Грином он был, безусловно, чрезвычайно увлечён: шесть лет работы над образом феодосийского музея и — почти одновременно — несколько лет над повестями и рассказами писателя, как раз в то время, когда иллюстрация во взрослой книге стала отрицаться, а картинная живопись получила определение «суровый стиль», которым отмечены многие работы Бродского, но не «Алые паруса».

Грин, видимо, импонировал ему соединением реальности с романтической правдой вымысла. Ведь сам Грин не считал свои сочинения чистым вымыслом, фантазией, он глубоко верил в правду, в свою правду.
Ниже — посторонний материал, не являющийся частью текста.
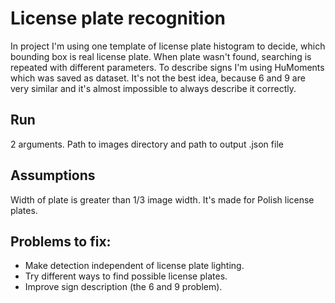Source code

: # License plate recognition

In project I'm using one template of license plate histogram to decide, which bounding box is real license plate.
When plate wasn't found, searching is repeated with different parameters. To describe signs I'm using HuMoments which
was saved as dataset. It's not the best idea, because 6 and 9 are very similar and it's almost impossible to always
describe it correctly.


Run
-
2 arguments. Path to images directory and path to output .json file

Assumptions
-
Width of plate is greater than 1/3 image width.
It's made for Polish license plates.

Problems to fix:
-
- Make detection independent of license plate lighting.
- Try different ways to find possible license plates.
- Improve sign description  (the 6 and 9 problem).
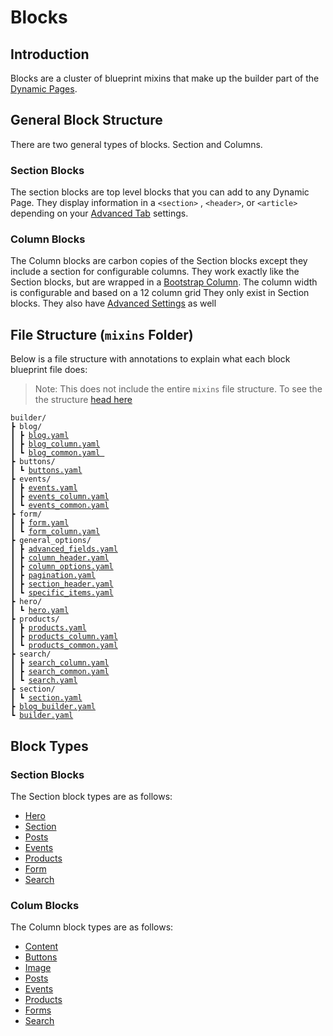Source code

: # Blocks

## Introduction

Blocks are a cluster of blueprint mixins that make up the builder part of the [Dynamic Pages](../#dynamic-builder-pages).&#x20;

## General Block Structure

There are two general types of blocks. Section and Columns.&#x20;

### Section Blocks

The section blocks are top level blocks that you can add to any Dynamic Page. They display information in a `<section>` , `<header>`, or `<article>` depending on your [Advanced Tab](section/advanced-tab.md) settings.&#x20;

### Column Blocks

The Column blocks are carbon copies of the Section blocks except they include a section for configurable columns. They work exactly like the Section blocks, but are wrapped in a [Bootstrap Column](https://getbootstrap.com/docs/5.2/layout/columns/#how-they-work). The column width is configurable and based on a 12 column grid They only exist in Section blocks. They also have [Advanced Settings](section/advanced-tab.md) as well

## File Structure (`mixins` Folder)

Below is a file structure with annotations to explain what each block blueprint file does:

> Note: This does not include the entire `mixins` file structure. To see the the structure [head here](https://github.com/artistro08/tailor-starter/tree/main/seeds/blueprints/content/mixins/builder)

<pre class="language-html"><code class="lang-html">builder/
┣ blog/
┃ ┣ <a data-footnote-ref href="#user-content-fn-1">blog.yaml</a>
┃ ┣ <a data-footnote-ref href="#user-content-fn-2">blog_column.yaml</a>
┃ ┗ <a data-footnote-ref href="#user-content-fn-3">blog_common.yaml </a>
┣ buttons/
┃ ┗ <a data-footnote-ref href="#user-content-fn-4">buttons.yaml</a>
┣ events/
┃ ┣ <a data-footnote-ref href="#user-content-fn-5">events.yaml</a>
┃ ┣ <a data-footnote-ref href="#user-content-fn-6">events_column.yaml</a>
┃ ┗ <a data-footnote-ref href="#user-content-fn-7">events_common.yaml</a>
┣ form/
┃ ┣ <a data-footnote-ref href="#user-content-fn-8">form.yaml</a>
┃ ┗ <a data-footnote-ref href="#user-content-fn-9">form_column.yaml</a>
┣ general_options/
┃ ┣ <a data-footnote-ref href="#user-content-fn-10">advanced_fields.yaml</a>
┃ ┣ <a data-footnote-ref href="#user-content-fn-11">column_header.yaml</a>
┃ ┣ <a data-footnote-ref href="#user-content-fn-12">column_options.yaml</a>
┃ ┣ <a data-footnote-ref href="#user-content-fn-13">pagination.yaml</a>
┃ ┣ <a data-footnote-ref href="#user-content-fn-14">section_header.yaml</a>
┃ ┗ <a data-footnote-ref href="#user-content-fn-15">specific_items.yaml</a>
┣ hero/
┃ ┗ <a data-footnote-ref href="#user-content-fn-16">hero.yaml</a>
┣ products/
┃ ┣ <a data-footnote-ref href="#user-content-fn-17">products.yaml</a>
┃ ┣ <a data-footnote-ref href="#user-content-fn-18">products_column.yaml</a>
┃ ┗ <a data-footnote-ref href="#user-content-fn-19">products_common.yaml</a>
┣ search/
┃ ┣ <a data-footnote-ref href="#user-content-fn-20">search_column.yaml</a>
┃ ┣ <a data-footnote-ref href="#user-content-fn-21">search_common.yaml</a>
┃ ┗ <a data-footnote-ref href="#user-content-fn-22">search.yaml</a>
┣ section/
┃ ┗ <a data-footnote-ref href="#user-content-fn-23">section.yaml</a>
┣ <a data-footnote-ref href="#user-content-fn-24">blog_builder.yaml</a>
┗ <a data-footnote-ref href="#user-content-fn-25">builder.yaml</a>
</code></pre>

## Block Types

### Section Blocks

The Section block types are as follows:

* [Hero](hero-section.md)
* [Section](section/)
* [Posts](../../blog/posts.md)
* [Events](events-section.md)
* [Products](products-section.md)
* [Form](form-section.md)
* [Search](search-section.md)

### Colum Blocks

The Column block types are as follows:

* [Content](section/content-column.md)
* [Buttons](section/buttons-column.md)
* [Image](section/image-column.md)
* [Posts](section/posts-column.md)
* [Events](section/events-column.md)
* [Products](section/products-column.md)
* [Forms](section/form-column-1.md)
* [Search](search-section.md)







[^1]: Shows Blog Posts in a Section

[^2]: Shows Blog Posts in a Column

[^3]: Contains common fields in the blog section and column blocks

[^4]: Displays Bootstrap Styled buttons. Used in Section Column Blocks and The Hero block.&#x20;

[^5]: Shows Events in a Section

[^6]: Shows Events in a Column

[^7]: Contains common fields in the event section and column blocks

[^8]: Shows a Form in a Section

[^9]: Shows a Form in a Column

[^10]: Contains the fields in the Advanced tab of the Section blocks

[^11]: Used in the Column block types. Displays title information and general field

[^12]: Used in the Column block types. Displays column configurations to adjust the width

[^13]: Used in the front facing post type blocks (section and columns)

[^14]: Used in the Section block types. Displays title information and general field

[^15]: Used in all front facing items to pick a specific blueprint entry type (Except forms)

[^16]: Used for the Hero section block

[^17]: Shows Products in a section

[^18]: Shows Products in a Column

[^19]: Contains common fields in the product section and column blocks

[^20]: Shows a Search block in a column

[^21]: Contains common fields in the search section and column blocks

[^22]: Shows a Search block in a Section

[^23]: Shows a section block with columns

[^24]: Used to build the page in the Blog Posts entry type



[^25]: Used to build pages&#x20;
Бродский попытался их объединить. Всего в четырёх иллюстрациях, к тому же помещённых, как вклейки, с двух сторон каждого листа (искусство книги только что рождалось заново), ему было необходимо выразить квинтэссенцию гриновской феерии. Прямо скажем, куда как интереснее художнику работать над иллюстративным циклом. Главных героев Бродский помещает в метафорическое цветовое пространство, подвижное, ассоциативное — в нашем представлении это мечта и разум вместе. И это хорошо.

В геометрических переплётах видятся и паруса, и морская стихия, и та мечта, которой нет названия... В эту пластическую метафору вписаны портреты Ассоль и Грея. Но согласиться с их трактовкой невозможно. Ассоль, данная дважды крупным планом, на одной иллюстрации будто подгримирована под зрелую красотку с поднятыми скулами, длиннющими чёрными ресницами и яркими, сочными, полуоткрытыми губами, открывающими белоснежные зубки... Скорее годится на обложку массового журнала. (Кстати, подобный образ ещё раз был повторен к другому рассказу.) На другой иллюстрации Ассоль — девочка, она мила: белый чепчик, сосредоточенное личико, всматривающееся в прозрачность воды (там где-то игрушечный парусник), весь облик не лишён поэтичности и всё-таки мало напоминает ту, чьё обаяние, очарование и тайна заключены, прежде всего, в глазах, во взгляде. Светловолосый красавец, небрежно расположившийся в кресле с трубкой в руке, мгновенно вызывает в памяти одного из звёздных актёров голливудского фильма. Почему их такими увидел и изобразил талантливый художник, теперь трудно сказать. Вкус ему изменил или что? Не плоха одна иллюстрация. Две романтические фигуры среди интересно найденных, бурных линейных движений парусов, шторма, освещённые корабельным фонарём в напряжённом ракурсе.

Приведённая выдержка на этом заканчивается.